Plain-text document sources:
☆ ☆ ☆ ☆ ☆ ☆ ☆
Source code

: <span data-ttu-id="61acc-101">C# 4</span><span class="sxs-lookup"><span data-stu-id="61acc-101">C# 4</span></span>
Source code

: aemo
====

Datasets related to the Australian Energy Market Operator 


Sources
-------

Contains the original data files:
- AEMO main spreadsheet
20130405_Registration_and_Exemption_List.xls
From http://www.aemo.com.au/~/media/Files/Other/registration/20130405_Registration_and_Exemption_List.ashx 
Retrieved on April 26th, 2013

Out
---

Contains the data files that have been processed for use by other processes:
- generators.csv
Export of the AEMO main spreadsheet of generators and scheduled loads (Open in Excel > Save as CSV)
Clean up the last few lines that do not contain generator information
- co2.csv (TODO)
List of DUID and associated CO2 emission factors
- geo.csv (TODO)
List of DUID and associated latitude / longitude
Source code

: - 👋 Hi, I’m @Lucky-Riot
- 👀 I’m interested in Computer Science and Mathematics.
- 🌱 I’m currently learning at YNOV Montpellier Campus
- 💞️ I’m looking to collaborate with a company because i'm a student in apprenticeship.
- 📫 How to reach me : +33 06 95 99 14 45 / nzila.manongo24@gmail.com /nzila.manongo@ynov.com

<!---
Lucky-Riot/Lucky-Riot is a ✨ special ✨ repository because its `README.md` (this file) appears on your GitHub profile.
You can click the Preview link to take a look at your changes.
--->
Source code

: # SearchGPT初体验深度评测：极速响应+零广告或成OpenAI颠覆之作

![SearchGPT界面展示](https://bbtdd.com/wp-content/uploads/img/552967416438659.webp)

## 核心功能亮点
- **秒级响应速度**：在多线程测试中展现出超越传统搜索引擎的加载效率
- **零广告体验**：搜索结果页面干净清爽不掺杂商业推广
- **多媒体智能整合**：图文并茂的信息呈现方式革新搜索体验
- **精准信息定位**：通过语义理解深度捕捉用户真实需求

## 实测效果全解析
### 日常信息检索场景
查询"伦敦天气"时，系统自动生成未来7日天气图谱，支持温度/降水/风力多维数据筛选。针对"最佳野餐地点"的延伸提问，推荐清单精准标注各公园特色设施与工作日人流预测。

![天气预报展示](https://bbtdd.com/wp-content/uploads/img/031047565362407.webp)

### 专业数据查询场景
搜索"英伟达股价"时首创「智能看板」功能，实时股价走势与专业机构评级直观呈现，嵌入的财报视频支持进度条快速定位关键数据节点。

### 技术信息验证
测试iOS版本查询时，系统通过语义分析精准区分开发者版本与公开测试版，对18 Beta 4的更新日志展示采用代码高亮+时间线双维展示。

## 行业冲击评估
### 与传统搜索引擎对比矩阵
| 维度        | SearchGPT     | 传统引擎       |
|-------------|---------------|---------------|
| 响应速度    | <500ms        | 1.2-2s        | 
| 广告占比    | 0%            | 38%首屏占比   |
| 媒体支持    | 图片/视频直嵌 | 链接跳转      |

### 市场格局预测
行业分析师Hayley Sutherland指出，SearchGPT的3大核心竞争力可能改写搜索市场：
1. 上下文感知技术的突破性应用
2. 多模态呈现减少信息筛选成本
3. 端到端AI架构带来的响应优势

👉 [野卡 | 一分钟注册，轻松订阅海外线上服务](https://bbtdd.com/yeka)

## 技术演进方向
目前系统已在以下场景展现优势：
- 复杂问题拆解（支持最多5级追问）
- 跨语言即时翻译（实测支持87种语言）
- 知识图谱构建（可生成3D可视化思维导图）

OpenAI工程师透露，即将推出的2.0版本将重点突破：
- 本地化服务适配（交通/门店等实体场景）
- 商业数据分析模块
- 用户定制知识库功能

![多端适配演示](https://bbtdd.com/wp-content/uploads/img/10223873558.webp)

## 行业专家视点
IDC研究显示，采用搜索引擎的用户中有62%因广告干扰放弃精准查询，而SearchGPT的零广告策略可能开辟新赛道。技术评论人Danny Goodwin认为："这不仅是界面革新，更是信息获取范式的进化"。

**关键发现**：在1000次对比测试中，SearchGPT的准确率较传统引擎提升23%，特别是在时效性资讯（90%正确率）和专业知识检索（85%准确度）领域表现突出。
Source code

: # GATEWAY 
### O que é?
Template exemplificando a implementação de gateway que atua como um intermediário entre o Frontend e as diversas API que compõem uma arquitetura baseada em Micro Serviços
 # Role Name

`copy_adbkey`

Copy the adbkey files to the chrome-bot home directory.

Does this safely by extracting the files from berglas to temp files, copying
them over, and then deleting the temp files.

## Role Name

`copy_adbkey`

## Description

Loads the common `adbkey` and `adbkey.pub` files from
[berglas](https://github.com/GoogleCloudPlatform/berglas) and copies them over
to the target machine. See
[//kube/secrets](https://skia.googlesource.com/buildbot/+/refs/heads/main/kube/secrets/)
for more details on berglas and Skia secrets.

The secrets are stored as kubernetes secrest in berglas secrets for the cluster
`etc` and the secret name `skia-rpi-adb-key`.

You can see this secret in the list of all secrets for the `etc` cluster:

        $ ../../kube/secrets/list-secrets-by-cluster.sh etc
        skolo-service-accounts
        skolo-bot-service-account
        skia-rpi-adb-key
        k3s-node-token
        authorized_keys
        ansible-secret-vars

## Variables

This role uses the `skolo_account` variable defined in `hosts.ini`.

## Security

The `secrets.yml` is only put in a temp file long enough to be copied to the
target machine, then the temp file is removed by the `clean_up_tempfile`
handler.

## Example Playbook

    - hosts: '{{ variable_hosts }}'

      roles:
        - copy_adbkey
☆ ☆ ☆ ☆ ☆ ☆ ☆
_Problem details:_
Every line from the one containing "You can see" through the last line above should be retyped exactly; no other lines are wanted.

_Answer box:_
You can see this secret in the list of all secrets for the `etc` cluster:

        $ ../../kube/secrets/list-secrets-by-cluster.sh etc
        skolo-service-accounts
        skolo-bot-service-account
        skia-rpi-adb-key
        k3s-node-token
        authorized_keys
        ansible-secret-vars

## Variables

This role uses the `skolo_account` variable defined in `hosts.ini`.

## Security

The `secrets.yml` is only put in a temp file long enough to be copied to the
target machine, then the temp file is removed by the `clean_up_tempfile`
handler.

## Example Playbook

    - hosts: '{{ variable_hosts }}'

      roles:
        - copy_adbkey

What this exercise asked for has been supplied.